Fortean London: Islington Earth Shock

By Scott Wood Last edited 168 months ago

Last Updated 07 May 2010

Fortean London: Islington Earth Shock

Holy Trinity Church, Cloudesley Square by Stephen McKay under a CC licence
Last week's Boobquake event got us thinking about earthquakes and their supernatural causes. London has been juddered by earthquakes, the last was in February 2008, and just like scanty clothing leading to grumbling ground, earthquakes were often seen as signs of supernatural anger from above. An earthquake in 1580, during Elizabeth 1 scrap with Pope Pius V, was seen as a sign for Catholic and Protestant alike that the boss wasn't happy about different regional branches squabbling and an earthquake shook Charles 1's unhappy coronation in 1627, compounding the lack of street procession, the usual free wine flowing from London's water pumps and Charles's catholic wife refusing to attend the ceremony. Of course, Charles's reign ended in a most unhappy way.

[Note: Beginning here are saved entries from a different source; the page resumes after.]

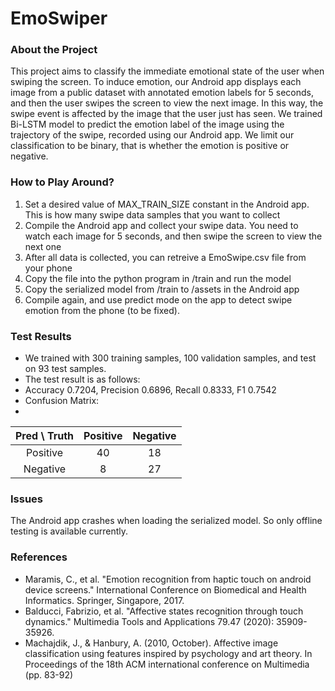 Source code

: # EmoSwiper

### About the Project
This project aims to classify the immediate emotional state of the user when swiping the screen. 
To induce emotion, our Android app displays each image from a public dataset with annotated emotion labels for 5 seconds, and then the user swipes the screen to view the next image. 
In this way, the swipe event is affected by the image that the user just has seen. 
We trained Bi-LSTM model to predict the emotion label of the image using the trajectory of the swipe, recorded using our Android app. 
We limit our classification to be binary, that is whether the emotion is positive or negative.

### How to Play Around?
1. Set a desired value of MAX_TRAIN_SIZE constant in the Android app. This is how many swipe data samples that you want to collect
2. Compile the Android app and collect your swipe data. You need to watch each image for 5 seconds, and then swipe the screen to view the next one
3. After all data is collected, you can retreive a EmoSwipe.csv file from your phone
4. Copy the file into the python program in /train and run the model
5. Copy the serialized model from /train to /assets in the Android app
6. Compile again, and use predict mode on the app to detect swipe emotion from the phone (to be fixed).

### Test Results
- We trained with 300 training samples, 100 validation samples, and test on 93 test samples.
- The test result is as follows: 
- Accuracy 0.7204, Precision 0.6896, Recall 0.8333, F1 0.7542
- Confusion Matrix: 
-
| Pred   \  Truth | Positive | Negative|
| :-------------: | :------: | :-----: |
|     Positive    |    40    |   18    |
|     Negative    |    8     |   27    |

### Issues
The Android app crashes when loading the serialized model. So only offline testing is available currently.

### References
- Maramis, C., et al. "Emotion recognition from haptic touch on android device screens." International Conference on Biomedical and Health Informatics. Springer, Singapore, 2017.
- Balducci, Fabrizio, et al. "Affective states recognition through touch dynamics." Multimedia Tools and Applications 79.47 (2020): 35909-35926.
- Machajdik, J., & Hanbury, A. (2010, October). Affective image classification using features inspired by psychology and art theory. In Proceedings of the 18th ACM international conference on Multimedia (pp. 83-92)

Tremors shook London on 8 February 1761 and then the following 8 March. A psychic predicted a greater earthquake would level London on 5 April which sent Londoners fleeing the city for the safe havens of Blackheath, Hampstead, Harrow and Highgate and Islington to avoid the destruction. They never came.

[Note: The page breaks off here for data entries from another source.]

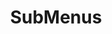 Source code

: ---
layout: page
title: SubMenus
nav: true
dropdown: true
children: 
    - title: publications
      permalink: /publications/
    - title: divider
    - title: projects
      permalink: /projects/
--- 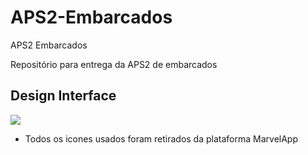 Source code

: # APS2-Embarcados

APS2 Embarcados

Repositório para entrega da APS2 de embarcados

## Design Interface
![](/designAPS2.png)
- Todos os icones usados foram retirados da plataforma MarvelApp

Islington may not have been a safe haven as buried in the churchyard of Holy Trinity Church, Cloudesley Square, was the quaking body of Richard Cloudesley, the Islington Ghost. On his death in 1517 Cloudesley bequeathed land to the parish, hence the church being on Cloudesley Square and there being a Richard Cloudesley school in Islington, the only school we know of in London that's named after a member of the undead.

Cloudesley left an additional legacy beyond his death, the ground around his grave shook and suffered "heavings, or tremblements de terre" because even then Islington couldn't have a simple earthquake.

There are many tales of holy ground not allowing a sinner to rest within it and the "wondrous commotion" and swelling earth were signs that Cloudesley's body was restless in the grave due to some un-confessed sin. "Certain exorcisers" went to the churchyard by torchlight at night to lay the "unruly spirit".

As a sign of his contribution to the parish, or just to be on the safe side, though, his remains were moved to a lead coffin in the church in June 1813 and placed under the weight of the church's vestry. And as far as we know Islington has not shuddered since.